What to produce: Among the records below, find each line containing the word "masaniŋsiŋ" and copy it.

Material for this exercise:
──────────
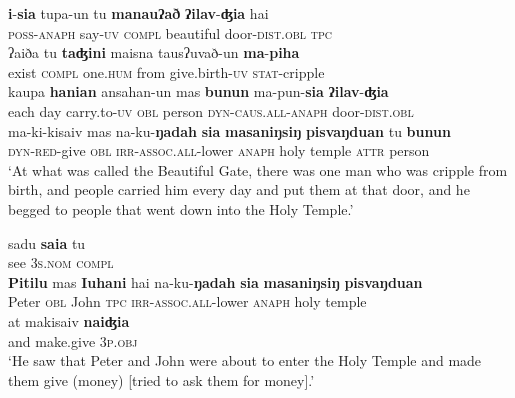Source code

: \documentclass[output=paper
,modfonts
,nonflat]{langsci/langscibook}
\begin{document}
\begin{exe}
	\label{tx3-2}
	\begin{xlist}
		\ex\label{tx3-2a}
		\gll \textbf{i}-\textbf{sia}  tupa-un  tu  \textbf{manauʔað}  \textbf{ʔilav}-\textbf{ʤia}  hai\\
		\textsc{poss}-\textsc{anaph}  say-\textsc{uv}  \textsc{compl}  beautiful  door-\textsc{dist.obl}  \textsc{tpc}\\
		\ex\label{tx3-2b}
		\gll ʔaiða  tu  \textbf{taʤini}  maisna  tausʔuvað-un  \textbf{ma}-\textbf{piha}\\
		exist  \textsc{compl}  one.\textsc{hum}  from  give.birth-\textsc{uv}  \textsc{stat}-cripple\\
		\ex\label{tx3-2c}
		\gll kaupa  \textbf{hanian}  ansahan-un  mas  \textbf{bunun}  ma-pun-\textbf{sia}  \textbf{ʔilav}-\textbf{ʤia}\\
		each  day  carry.to-\textsc{uv}  \textsc{obl}  person  \textsc{dyn}-\textsc{caus}.\textsc{all}-\textsc{anaph}  door-\textsc{dist}.\textsc{obl}\\
		\ex\label{tx3-2d}
		\gll ma-ki-kisaiv  mas  na-ku-\textbf{ŋadah}  \textbf{sia}  \textbf{masaniŋsiŋ} \textbf{pisvaŋduan}  tu  \textbf{bunun}\\
		\textsc{dyn}-\textsc{red}-give  \textsc{obl}  \textsc{irr}-\textsc{assoc}.\textsc{all}-lower  \textsc{anaph}  holy  temple  \textsc{attr}  person\\
		\glt `At what was called the Beautiful Gate, there was one man who was cripple from birth, and people carried him every day and put them at that door, and he begged to people that went down into the Holy Temple.’
	\end{xlist}
\end{exe}

\begin{exe}
	\label{tx3-3}
	\begin{xlist}
		\ex\label{tx3-3a}
		\gll sadu  \textbf{saia}  tu\\
		see  \textsc{3s}.\textsc{nom}  \textsc{compl}\\
		\ex\label{tx3-3b}
		\gll \textbf{Pitilu}  mas  \textbf{Iuhani}  hai  na-ku-\textbf{ŋadah}  \textbf{sia}  \textbf{masaniŋsiŋ}  \textbf{pisvaŋduan}\\
		Peter  \textsc{obl}  John  \textsc{tpc}  \textsc{irr}-\textsc{assoc}.\textsc{all}-lower  \textsc{anaph}  holy  temple\\
		\ex\label{tx3-3c}
		\gll at  makisaiv  \textbf{naiʤia}\\
		and  make.give  \textsc{3p}.\textsc{obj}\\
		\glt `He saw that Peter and John were about to enter the Holy Temple and made them give (money) [tried to ask them for money].’
	\end{xlist}
\end{exe}
\end{document}
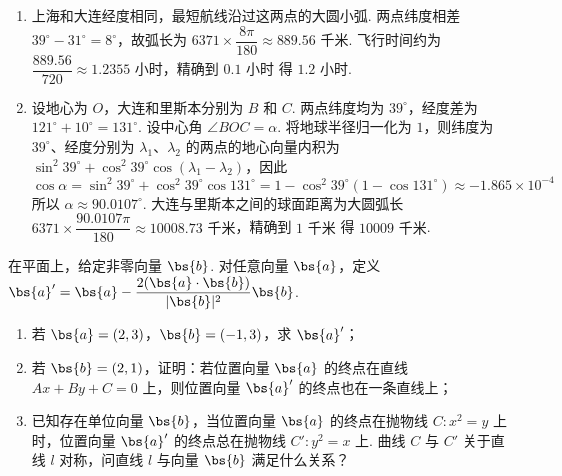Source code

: \begin{solution}
\begin{enumerate}
\item 上海和大连经度相同，最短航线沿过这两点的大圆小弧. 两点纬度相差 \(39^\circ-31^\circ=8^\circ\)，故弧长为 \(6371\times\dfrac{8\pi}{180}\approx889.56\text{ 千米}\). 飞行时间约为 \(\dfrac{889.56}{720}\approx1.2355\text{ 小时}\)，精确到 \(0.1\text{ 小时}\) 得 \(1.2\text{ 小时}\).

\item 设地心为 \(O\)，大连和里斯本分别为 \(B\) 和 \(C\). 两点纬度均为 \(39^\circ\)，经度差为 \(121^\circ+10^\circ=131^\circ\). 设中心角 \(\angle BOC=\alpha\). 将地球半径归一化为 \(1\)，则纬度为 \(39^\circ\)、经度分别为 \(\lambda_1\)、\(\lambda_2\) 的两点的地心向量内积为 \(\sin^2 39^\circ+\cos^2 39^\circ\cos(\lambda_1-\lambda_2)\)，因此
\[
\cos\alpha=\sin^2 39^\circ+\cos^2 39^\circ\cos131^\circ=1-\cos^2 39^\circ(1-\cos131^\circ)\approx-1.865\times10^{-4}
\]
所以 \(\alpha\approx90.0107^\circ\). 大连与里斯本之间的球面距离为大圆弧长 \(6371\times\dfrac{90.0107\pi}{180}\approx10008.73\text{ 千米}\)，精确到 \(1\text{ 千米}\) 得 \(10009\text{ 千米}\).
\end{enumerate}
\end{solution}

\begin{problem}
在平面上，给定非零向量 \(\bs{b}\). 对任意向量 \(\bs{a}\)，定义 \(\bs{a}'=\bs{a}-\dfrac{2(\bs{a}\cdot\bs{b})}{|\bs{b}|^2}\bs{b}\).

\begin{enumerate}
\item 若 \(\bs{a}=(2,3)\)，\(\bs{b}=(-1,3)\)，求 \(\bs{a}'\)；
\item 若 \(\bs{b}=(2,1)\)，证明：若位置向量 \(\bs{a}\) 的终点在直线 \(Ax+By+C=0\) 上，则位置向量 \(\bs{a}'\) 的终点也在一条直线上；
\item 已知存在单位向量 \(\bs{b}\)，当位置向量 \(\bs{a}\) 的终点在抛物线 \(C:x^2=y\) 上时，位置向量 \(\bs{a}'\) 的终点总在抛物线 \(C':y^2=x\) 上. 曲线 \(C\) 与 \(C'\) 关于直线 \(l\) 对称，问直线 \(l\) 与向量 \(\bs{b}\) 满足什么关系？
\end{enumerate}
\end{problem}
──────────
Answer space:
		\gll ma-ki-kisaiv  mas  na-ku-\textbf{ŋadah}  \textbf{sia}  \textbf{masaniŋsiŋ} \textbf{pisvaŋduan}  tu  \textbf{bunun}\\
		\gll \textbf{Pitilu}  mas  \textbf{Iuhani}  hai  na-ku-\textbf{ŋadah}  \textbf{sia}  \textbf{masaniŋsiŋ}  \textbf{pisvaŋduan}\\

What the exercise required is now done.